Congress Apologizes To Wounded Knee VictimsPHIL BRASHER , Associated Press
Oct. 25, 1990 8:49 PM ET
WASHINGTON (AP) _ Descendants of the Indians killed and hurt in the Wounded Knee massacre 100 years ago got their long-awaited apology from the U.S. government Thursday.
The House gave final congressional approval to a resolution expressing the government's ''deep regret'' for the event that marked the end of the Indian wars. The Senate approved the measure last week.
Depending on the historical account, some 150 to 400 Sioux Indians were killed by the 7th Cavalry on Dec. 29, 1890 on the Pine Ridge Indian Reservation in southwestern South Dakota.
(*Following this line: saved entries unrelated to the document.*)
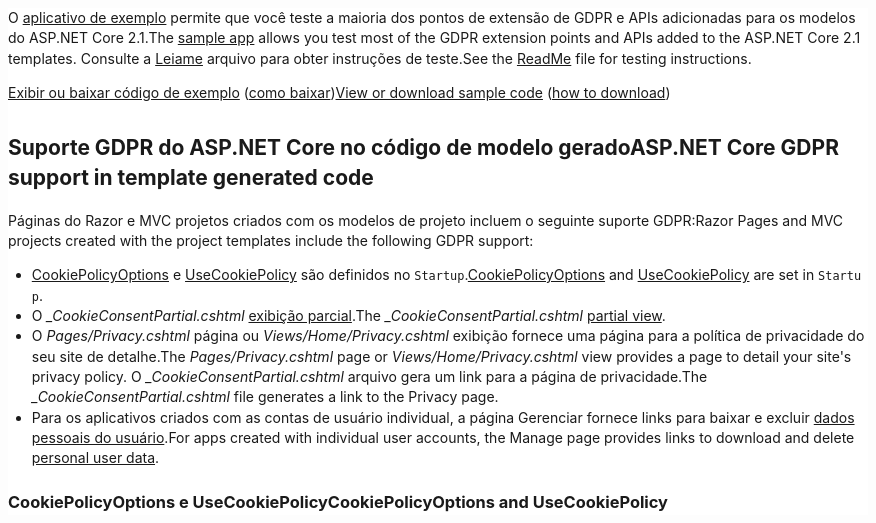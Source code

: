 <span data-ttu-id="df711-113">O [aplicativo de exemplo](https://github.com/aspnet/Docs/tree/live/aspnetcore/security/gdpr/sample) permite que você teste a maioria dos pontos de extensão de GDPR e APIs adicionadas para os modelos do ASP.NET Core 2.1.</span><span class="sxs-lookup"><span data-stu-id="df711-113">The [sample app](https://github.com/aspnet/Docs/tree/live/aspnetcore/security/gdpr/sample) allows you test most of the GDPR extension points and APIs added to the ASP.NET Core 2.1 templates.</span></span> <span data-ttu-id="df711-114">Consulte a [Leiame](https://github.com/aspnet/Docs/tree/live/aspnetcore/security/gdpr/sample) arquivo para obter instruções de teste.</span><span class="sxs-lookup"><span data-stu-id="df711-114">See the [ReadMe](https://github.com/aspnet/Docs/tree/live/aspnetcore/security/gdpr/sample) file for testing instructions.</span></span>

<span data-ttu-id="df711-115">[Exibir ou baixar código de exemplo](https://github.com/aspnet/Docs/tree/live/aspnetcore/security/gdpr/sample) ([como baixar](xref:index#how-to-download-a-sample))</span><span class="sxs-lookup"><span data-stu-id="df711-115">[View or download sample code](https://github.com/aspnet/Docs/tree/live/aspnetcore/security/gdpr/sample) ([how to download](xref:index#how-to-download-a-sample))</span></span>

## <a name="aspnet-core-gdpr-support-in-template-generated-code"></a><span data-ttu-id="df711-116">Suporte GDPR do ASP.NET Core no código de modelo gerado</span><span class="sxs-lookup"><span data-stu-id="df711-116">ASP.NET Core GDPR support in template generated code</span></span>

<span data-ttu-id="df711-117">Páginas do Razor e MVC projetos criados com os modelos de projeto incluem o seguinte suporte GDPR:</span><span class="sxs-lookup"><span data-stu-id="df711-117">Razor Pages and MVC projects created with the project templates include the following GDPR support:</span></span>

* <span data-ttu-id="df711-118">[CookiePolicyOptions](/dotnet/api/microsoft.aspnetcore.builder.cookiepolicyoptions) e [UseCookiePolicy](/dotnet/api/microsoft.aspnetcore.builder.cookiepolicyappbuilderextensions.usecookiepolicy) são definidos no `Startup`.</span><span class="sxs-lookup"><span data-stu-id="df711-118">[CookiePolicyOptions](/dotnet/api/microsoft.aspnetcore.builder.cookiepolicyoptions) and [UseCookiePolicy](/dotnet/api/microsoft.aspnetcore.builder.cookiepolicyappbuilderextensions.usecookiepolicy) are set in `Startup`.</span></span>
* <span data-ttu-id="df711-119">O *_CookieConsentPartial.cshtml* [exibição parcial](xref:mvc/views/tag-helpers/builtin-th/partial-tag-helper).</span><span class="sxs-lookup"><span data-stu-id="df711-119">The *_CookieConsentPartial.cshtml* [partial view](xref:mvc/views/tag-helpers/builtin-th/partial-tag-helper).</span></span>
* <span data-ttu-id="df711-120">O *Pages/Privacy.cshtml* página ou *Views/Home/Privacy.cshtml* exibição fornece uma página para a política de privacidade do seu site de detalhe.</span><span class="sxs-lookup"><span data-stu-id="df711-120">The *Pages/Privacy.cshtml* page or *Views/Home/Privacy.cshtml* view provides a page to detail your site's privacy policy.</span></span> <span data-ttu-id="df711-121">O *_CookieConsentPartial.cshtml* arquivo gera um link para a página de privacidade.</span><span class="sxs-lookup"><span data-stu-id="df711-121">The *_CookieConsentPartial.cshtml* file generates a link to the Privacy page.</span></span>
* <span data-ttu-id="df711-122">Para os aplicativos criados com as contas de usuário individual, a página Gerenciar fornece links para baixar e excluir [dados pessoais do usuário](#pd).</span><span class="sxs-lookup"><span data-stu-id="df711-122">For apps created with individual user accounts, the Manage page provides links to download and delete [personal user data](#pd).</span></span>

### <a name="cookiepolicyoptions-and-usecookiepolicy"></a><span data-ttu-id="df711-123">CookiePolicyOptions e UseCookiePolicy</span><span class="sxs-lookup"><span data-stu-id="df711-123">CookiePolicyOptions and UseCookiePolicy</span></span>
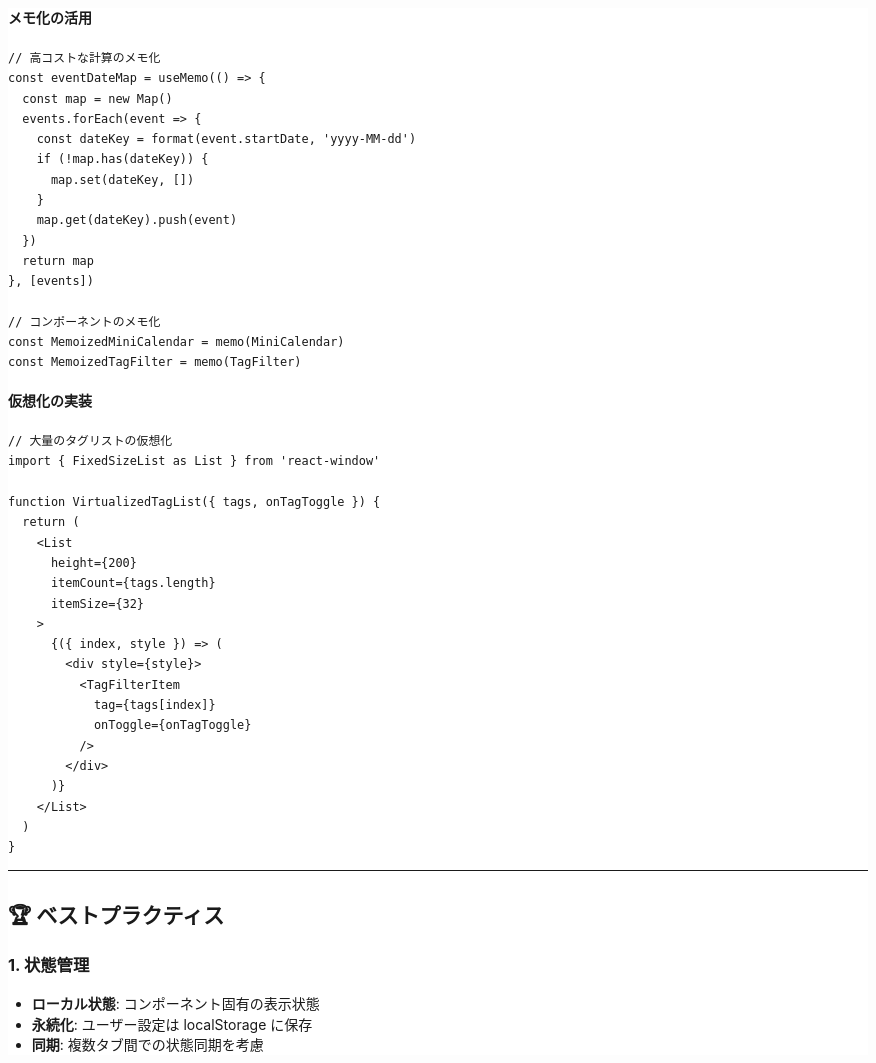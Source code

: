 #### メモ化の活用

```tsx
// 高コストな計算のメモ化
const eventDateMap = useMemo(() => {
  const map = new Map()
  events.forEach(event => {
    const dateKey = format(event.startDate, 'yyyy-MM-dd')
    if (!map.has(dateKey)) {
      map.set(dateKey, [])
    }
    map.get(dateKey).push(event)
  })
  return map
}, [events])

// コンポーネントのメモ化
const MemoizedMiniCalendar = memo(MiniCalendar)
const MemoizedTagFilter = memo(TagFilter)
```

#### 仮想化の実装

```tsx
// 大量のタグリストの仮想化
import { FixedSizeList as List } from 'react-window'

function VirtualizedTagList({ tags, onTagToggle }) {
  return (
    <List
      height={200}
      itemCount={tags.length}
      itemSize={32}
    >
      {({ index, style }) => (
        <div style={style}>
          <TagFilterItem
            tag={tags[index]}
            onToggle={onTagToggle}
          />
        </div>
      )}
    </List>
  )
}
```

---

## 🏆 ベストプラクティス

### 1. 状態管理
- **ローカル状態**: コンポーネント固有の表示状態
- **永続化**: ユーザー設定は localStorage に保存
- **同期**: 複数タブ間での状態同期を考慮
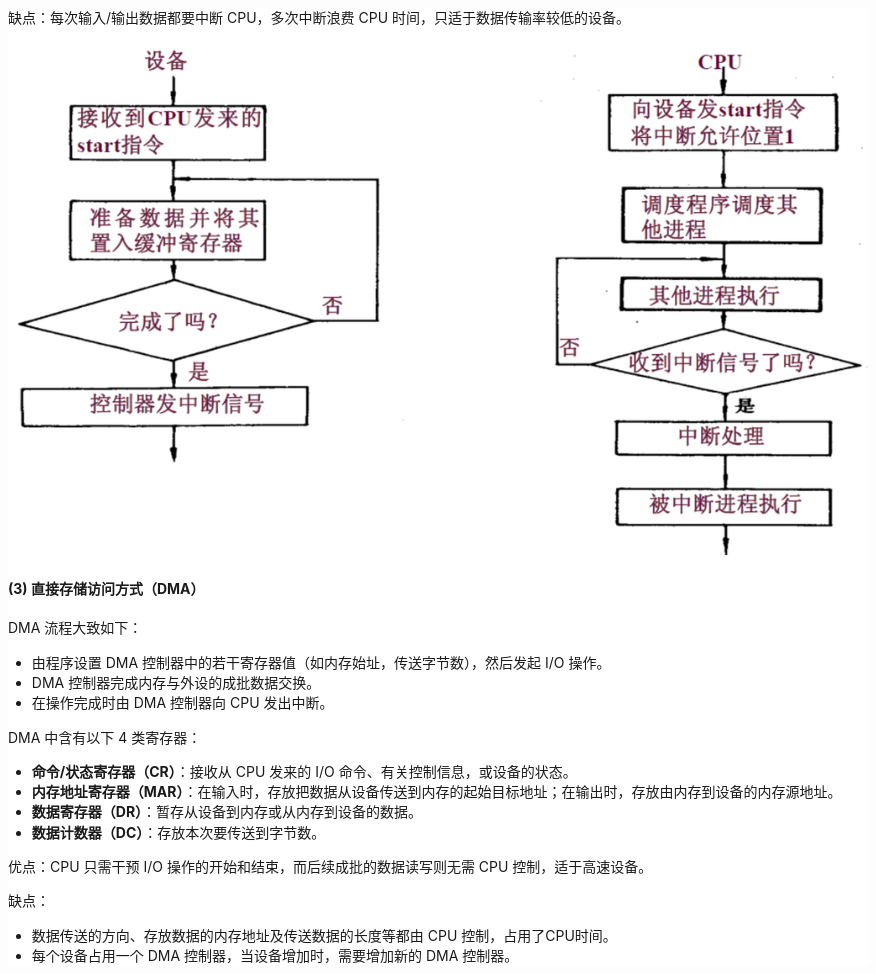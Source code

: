 缺点：每次输入/输出数据都要中断 CPU，多次中断浪费 CPU 时间，只适于数据传输率较低的设备。

![中断驱动方式](./imgs/中断驱动方式.png)

#### (3) 直接存储访问方式（DMA）

DMA 流程大致如下：

- 由程序设置 DMA 控制器中的若干寄存器值（如内存始址，传送字节数），然后发起 I/O 操作。
- DMA 控制器完成内存与外设的成批数据交换。
- 在操作完成时由 DMA 控制器向 CPU 发出中断。

DMA 中含有以下 4 类寄存器：

- **命令/状态寄存器（CR）**：接收从 CPU 发来的 I/O 命令、有关控制信息，或设备的状态。
- **内存地址寄存器（MAR）**：在输入时，存放把数据从设备传送到内存的起始目标地址；在输出时，存放由内存到设备的内存源地址。
- **数据寄存器（DR）**：暂存从设备到内存或从内存到设备的数据。
- **数据计数器（DC）**：存放本次要传送到字节数。

优点：CPU 只需干预 I/O 操作的开始和结束，而后续成批的数据读写则无需 CPU 控制，适于高速设备。

缺点：

- 数据传送的方向、存放数据的内存地址及传送数据的长度等都由 CPU 控制，占用了CPU时间。
- 每个设备占用一个 DMA 控制器，当设备增加时，需要增加新的 DMA 控制器。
The resolution does not provide any reparations to the descendants or declare the remote site a national monument, as the Wounded Knee Survivors Association had requested.
''No money is spent by this measure,'' said Rep. Tim Johnson, D-S.D., who called the apology a ''long overdue measure.''
The resolution passed by voice vote.
The resolution said Congress ''acknowledges the historical significance of this event as the last armed conflict of the Indian wars period ... and hereby expresses its deep regret on behalf of the United States to the descendants of the victims and survivors and their respective tribal communities.''
The South Dakota congressional delegation hopes to get funds next year for the monument designation and reparations for descendants of the victims. The site was made a national landmark 25 years ago.
The descendants want compensation for thousands of dollars in property that was taken from the victims.
Indian and government historians have been at odds over the past century on the circumstances surrounding Wounded Knee and the toll of dead and injured.
According to the resolution, 350 to 375 Indian men, women and children of Chief Big Foot's band of Minneconjou Sioux were killed at Wounded Knee.
The descendants group told a Senate committee last month that 426 Indians were killed when they were attacked while in custody of drunken soldiers.
The official position of the Interior Department, parent agency of the Bureau of Indian Affairs, is that fewer than 200 people were killed or wounded. The firing began when an Indian fired his gun as soldiers tried to disarm him, the department says.